[Dataset entries]

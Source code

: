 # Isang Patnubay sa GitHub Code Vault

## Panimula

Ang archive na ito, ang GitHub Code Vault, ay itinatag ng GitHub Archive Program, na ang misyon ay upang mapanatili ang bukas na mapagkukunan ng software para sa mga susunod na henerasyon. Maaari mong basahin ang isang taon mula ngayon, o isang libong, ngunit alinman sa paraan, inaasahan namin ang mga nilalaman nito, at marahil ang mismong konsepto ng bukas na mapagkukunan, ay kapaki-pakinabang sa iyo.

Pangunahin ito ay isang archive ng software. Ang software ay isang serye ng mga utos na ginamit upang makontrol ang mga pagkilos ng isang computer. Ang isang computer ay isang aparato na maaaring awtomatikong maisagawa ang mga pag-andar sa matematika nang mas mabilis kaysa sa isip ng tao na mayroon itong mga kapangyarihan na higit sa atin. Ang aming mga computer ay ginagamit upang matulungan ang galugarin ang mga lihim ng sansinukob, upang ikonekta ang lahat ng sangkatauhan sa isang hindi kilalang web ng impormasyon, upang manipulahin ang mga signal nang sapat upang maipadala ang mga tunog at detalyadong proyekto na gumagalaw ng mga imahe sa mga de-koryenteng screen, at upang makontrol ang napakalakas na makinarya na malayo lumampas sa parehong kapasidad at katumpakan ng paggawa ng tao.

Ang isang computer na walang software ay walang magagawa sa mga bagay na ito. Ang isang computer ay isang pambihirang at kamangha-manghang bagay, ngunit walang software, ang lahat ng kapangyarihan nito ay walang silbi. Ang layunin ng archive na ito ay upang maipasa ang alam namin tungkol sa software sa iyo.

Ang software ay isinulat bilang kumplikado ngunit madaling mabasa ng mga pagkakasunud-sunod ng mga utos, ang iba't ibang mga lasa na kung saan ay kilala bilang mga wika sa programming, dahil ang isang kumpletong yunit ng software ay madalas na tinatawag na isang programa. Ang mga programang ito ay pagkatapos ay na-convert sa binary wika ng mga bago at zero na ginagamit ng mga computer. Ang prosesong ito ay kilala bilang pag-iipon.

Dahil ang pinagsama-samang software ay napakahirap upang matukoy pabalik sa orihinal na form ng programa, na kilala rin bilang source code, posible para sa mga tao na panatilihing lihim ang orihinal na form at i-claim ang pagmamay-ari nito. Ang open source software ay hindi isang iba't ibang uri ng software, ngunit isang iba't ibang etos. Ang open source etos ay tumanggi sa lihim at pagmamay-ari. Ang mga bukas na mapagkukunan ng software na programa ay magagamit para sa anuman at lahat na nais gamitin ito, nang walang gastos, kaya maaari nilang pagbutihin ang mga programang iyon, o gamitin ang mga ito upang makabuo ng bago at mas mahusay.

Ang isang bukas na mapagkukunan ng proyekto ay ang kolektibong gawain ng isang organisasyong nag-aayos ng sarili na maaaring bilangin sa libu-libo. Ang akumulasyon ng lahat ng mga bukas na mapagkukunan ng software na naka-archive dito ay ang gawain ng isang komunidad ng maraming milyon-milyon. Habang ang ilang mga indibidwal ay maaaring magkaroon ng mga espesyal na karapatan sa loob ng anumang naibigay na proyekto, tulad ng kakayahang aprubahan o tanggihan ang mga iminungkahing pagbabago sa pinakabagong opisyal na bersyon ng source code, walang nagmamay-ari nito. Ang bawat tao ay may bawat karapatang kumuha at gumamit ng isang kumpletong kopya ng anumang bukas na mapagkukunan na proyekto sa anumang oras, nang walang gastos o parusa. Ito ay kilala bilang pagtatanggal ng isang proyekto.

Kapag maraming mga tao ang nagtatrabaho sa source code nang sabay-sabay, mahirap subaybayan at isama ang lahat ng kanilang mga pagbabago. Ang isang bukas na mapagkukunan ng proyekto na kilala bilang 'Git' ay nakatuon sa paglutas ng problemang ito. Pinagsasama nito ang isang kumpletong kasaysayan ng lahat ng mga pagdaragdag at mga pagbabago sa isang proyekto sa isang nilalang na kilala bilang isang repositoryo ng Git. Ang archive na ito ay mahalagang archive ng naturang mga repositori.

[/Dataset entries]

Problem to solve:
Take exactly the lines from the one containing "## Panimula" through the one containing "Ang archive na ito, ang" in the data above, and output them with nothing added.

Response area:
## Panimula

Ang archive na ito, ang GitHub Code Vault, ay itinatag ng GitHub Archive Program, na ang misyon ay upang mapanatili ang bukas na mapagkukunan ng software para sa mga susunod na henerasyon. Maaari mong basahin ang isang taon mula ngayon, o isang libong, ngunit alinman sa paraan, inaasahan namin ang mga nilalaman nito, at marahil ang mismong konsepto ng bukas na mapagkukunan, ay kapaki-pakinabang sa iyo.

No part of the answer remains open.